Корабль двинулся к северной оконечности Гогланда. Настрой у экипажа хороший — у нас прибавилось боевого опыта. Все, от краснофлотца до командира, осознали и глубоко прочувствовали, что такое подводная война...

9 октября 1942 года около полудня всплыли под перископ. Я определился по Гогландским мысам. Сомнений никаких: место точное. Находились мы в это время в 35—40 кабельтовых от берега (это свыше шести с половиной километров) . Я хотел разглядеть вражеский наблюдательный пост, который, по разведданным, находился где-то поблизости, но так и не увидел его.

В 12.00 сдал вахту помощнику командира Ф. Ф. Красно-польскому. Однако не успел уйти из центрального поста, как раздался звонкий голос акустика:

— Шум винтов малого корабля.

Боевая тревога! Все по местам. Определяем малый корабль — это тральщик. Слышен характерный ритм работы его дизеля. Атаковать противника так близко от берега нельзя, да и нечем: последняя торпеда была израсходована во время атаки подводной лодки.

И все же встреча с тральщиком полезна для нас. Внимательно прослеживаем его курс, который, несомненно, ведет из Котки на Гогланд. Наношу этот курс на карту. Стало [70] быть, засечен еще один фарватер, которым ходят немецкие корабли.

Уходим на глубину 35 метров, через 10 минут — еще на пять.

Время обеденное. В третьем отсеке, где находится крохотный стол и узкий диванчик, наш вестовой краснофлотец Романов уже гремит посудой.

В центральный пост заглянул Баканов:

— Штурман, приглашаю к столу. Командир умывается. Сейчас подойдет.

За столом нас трое — я, механик и Александр Иванович, который рассказывает, как развеселил сегодня электриков какой-то флотской байкой. И в это время...

Нет, это не взрыв глубинной бомбы, в чем-то уже привычный для нас. Это страшной силы удар по корпусу лодки.

Последнее, что я увидел, — тарелки, летевшие к подволоку. Палуба выскользнула из-под ног. Погас свет.

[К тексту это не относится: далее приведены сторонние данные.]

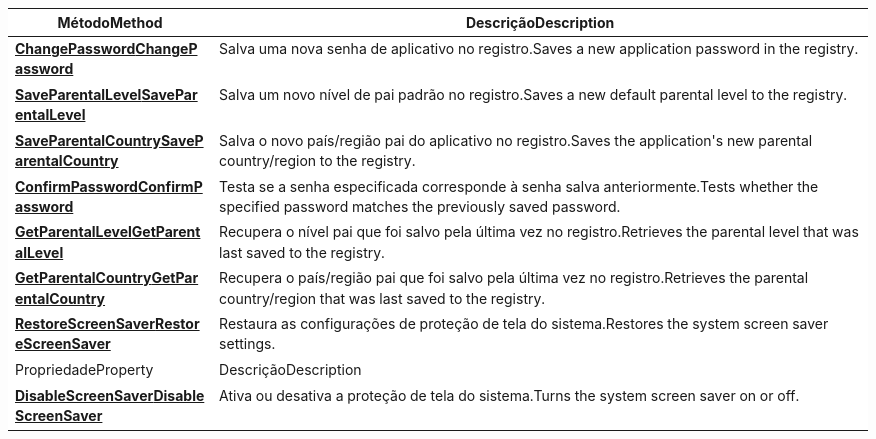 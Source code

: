 

| <span data-ttu-id="e3d75-121">Método</span><span class="sxs-lookup"><span data-stu-id="e3d75-121">Method</span></span>                                                          | <span data-ttu-id="e3d75-122">Descrição</span><span class="sxs-lookup"><span data-stu-id="e3d75-122">Description</span></span>                                                                                                                                                                      |
|-----------------------------------------------------------------|----------------------------------------------------------------------------------------------------------------------------------------------------------------------------------|
| [<span data-ttu-id="e3d75-123">**ChangePassword**</span><span class="sxs-lookup"><span data-stu-id="e3d75-123">**ChangePassword**</span></span>](changepassword-method.md)                 | <span data-ttu-id="e3d75-124">Salva uma nova senha de aplicativo no registro.</span><span class="sxs-lookup"><span data-stu-id="e3d75-124">Saves a new application password in the registry.</span></span>                                                                                                                                |
| [<span data-ttu-id="e3d75-125">**SaveParentalLevel**</span><span class="sxs-lookup"><span data-stu-id="e3d75-125">**SaveParentalLevel**</span></span>](saveparentallevel-method.md)           | <span data-ttu-id="e3d75-126">Salva um novo nível de pai padrão no registro.</span><span class="sxs-lookup"><span data-stu-id="e3d75-126">Saves a new default parental level to the registry.</span></span>                                                                                                                              |
| [<span data-ttu-id="e3d75-127">**SaveParentalCountry**</span><span class="sxs-lookup"><span data-stu-id="e3d75-127">**SaveParentalCountry**</span></span>](saveparentalcountry-method.md)       | <span data-ttu-id="e3d75-128">Salva o novo país/região pai do aplicativo no registro.</span><span class="sxs-lookup"><span data-stu-id="e3d75-128">Saves the application's new parental country/region to the registry.</span></span>                                                                                                             |
| [<span data-ttu-id="e3d75-129">**ConfirmPassword**</span><span class="sxs-lookup"><span data-stu-id="e3d75-129">**ConfirmPassword**</span></span>](confirmpassword-method.md)               | <span data-ttu-id="e3d75-130">Testa se a senha especificada corresponde à senha salva anteriormente.</span><span class="sxs-lookup"><span data-stu-id="e3d75-130">Tests whether the specified password matches the previously saved password.</span></span>                                                                                                      |
| [<span data-ttu-id="e3d75-131">**GetParentalLevel**</span><span class="sxs-lookup"><span data-stu-id="e3d75-131">**GetParentalLevel**</span></span>](getparentallevel-method.md)             | <span data-ttu-id="e3d75-132">Recupera o nível pai que foi salvo pela última vez no registro.</span><span class="sxs-lookup"><span data-stu-id="e3d75-132">Retrieves the parental level that was last saved to the registry.</span></span>                                                                                                                |
| [<span data-ttu-id="e3d75-133">**GetParentalCountry**</span><span class="sxs-lookup"><span data-stu-id="e3d75-133">**GetParentalCountry**</span></span>](getparentalcountry-method.md)         | <span data-ttu-id="e3d75-134">Recupera o país/região pai que foi salvo pela última vez no registro.</span><span class="sxs-lookup"><span data-stu-id="e3d75-134">Retrieves the parental country/region that was last saved to the registry.</span></span>                                                                                                       |
| [<span data-ttu-id="e3d75-135">**RestoreScreenSaver**</span><span class="sxs-lookup"><span data-stu-id="e3d75-135">**RestoreScreenSaver**</span></span>](restorescreensaver-method.md)         | <span data-ttu-id="e3d75-136">Restaura as configurações de proteção de tela do sistema.</span><span class="sxs-lookup"><span data-stu-id="e3d75-136">Restores the system screen saver settings.</span></span>                                                                                                                                       |
| <span data-ttu-id="e3d75-137">Propriedade</span><span class="sxs-lookup"><span data-stu-id="e3d75-137">Property</span></span>                                                        | <span data-ttu-id="e3d75-138">Descrição</span><span class="sxs-lookup"><span data-stu-id="e3d75-138">Description</span></span>                                                                                                                                                                      |
| [<span data-ttu-id="e3d75-139">**DisableScreenSaver**</span><span class="sxs-lookup"><span data-stu-id="e3d75-139">**DisableScreenSaver**</span></span>](disablescreensaver-property.md)       | <span data-ttu-id="e3d75-140">Ativa ou desativa a proteção de tela do sistema.</span><span class="sxs-lookup"><span data-stu-id="e3d75-140">Turns the system screen saver on or off.</span></span>                                                                                                                                         |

Меня бросило на переборку командирской каюты, и тут же послышался свист воды, поступавшей внутрь лодки. Судя по всему мы стремительно погружались. Сильный толчок в носовой части корабля — подводная лодка легла на грунт.

Зажглось аварийное освещение — две крохотные, тускло мерцающие лампочки у люков переборок. Трудно было что-либо разглядеть при таком свете, но все же исчезла кромешная темнота. Раздались частые звонки «Аварийная тревога!».

Мое место по тревоге в центральном посту. Бегу туда. Главная забота — гирокомпас. В полутьме отыскиваю его. Он не журчит, как обычно, а ревет, как сирена. От взрыва отключилась следящая система, и гироскоп под влиянием прецессионных сил все набирал и набирал скорость. Ротор вот-вот сорвется с цапф: скорость, которую он набрал, уже превышала шесть тысяч оборотов в минуту! Безобидный в нормальном состоянии, прибор как бы превратился в снаряд. Стоило гироскопу потерять опору, и он стал бы носиться по центральному посту, сокрушая все вокруг.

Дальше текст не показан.